*** Records shown ***

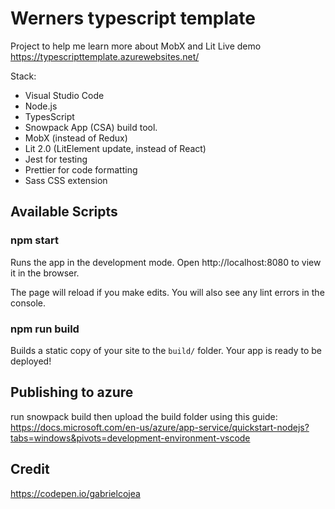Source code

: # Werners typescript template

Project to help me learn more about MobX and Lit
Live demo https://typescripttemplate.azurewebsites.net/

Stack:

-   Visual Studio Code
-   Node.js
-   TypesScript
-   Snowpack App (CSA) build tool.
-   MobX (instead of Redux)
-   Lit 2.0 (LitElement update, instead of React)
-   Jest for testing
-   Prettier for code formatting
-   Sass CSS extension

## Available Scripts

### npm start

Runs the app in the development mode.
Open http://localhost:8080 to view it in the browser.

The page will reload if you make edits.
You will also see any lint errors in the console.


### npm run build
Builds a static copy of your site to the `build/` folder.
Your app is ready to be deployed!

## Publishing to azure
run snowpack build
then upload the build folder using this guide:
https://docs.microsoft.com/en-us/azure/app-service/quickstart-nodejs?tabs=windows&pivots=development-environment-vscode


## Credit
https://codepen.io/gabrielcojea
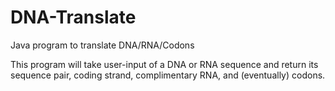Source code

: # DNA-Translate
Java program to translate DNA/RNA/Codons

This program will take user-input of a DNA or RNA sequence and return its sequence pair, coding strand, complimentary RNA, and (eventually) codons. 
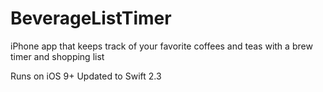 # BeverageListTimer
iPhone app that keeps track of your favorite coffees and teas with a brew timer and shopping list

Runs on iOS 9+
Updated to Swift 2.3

*** End of Records shown ***

__Exercise description__.
Retype all the data exactly, please, without pictures.

__Result of this exercise__.
Source code

: # Werners typescript template

Project to help me learn more about MobX and Lit
Live demo https://typescripttemplate.azurewebsites.net/

Stack:

-   Visual Studio Code
-   Node.js
-   TypesScript
-   Snowpack App (CSA) build tool.
-   MobX (instead of Redux)
-   Lit 2.0 (LitElement update, instead of React)
-   Jest for testing
-   Prettier for code formatting
-   Sass CSS extension

## Available Scripts

### npm start

Runs the app in the development mode.
Open http://localhost:8080 to view it in the browser.

The page will reload if you make edits.
You will also see any lint errors in the console.


### npm run build
Builds a static copy of your site to the `build/` folder.
Your app is ready to be deployed!

## Publishing to azure
run snowpack build
then upload the build folder using this guide:
https://docs.microsoft.com/en-us/azure/app-service/quickstart-nodejs?tabs=windows&pivots=development-environment-vscode


## Credit
https://codepen.io/gabrielcojea
Source code

: # DNA-Translate
Java program to translate DNA/RNA/Codons

This program will take user-input of a DNA or RNA sequence and return its sequence pair, coding strand, complimentary RNA, and (eventually) codons. 
 # BeverageListTimer
iPhone app that keeps track of your favorite coffees and teas with a brew timer and shopping list

Runs on iOS 9+
Updated to Swift 2.3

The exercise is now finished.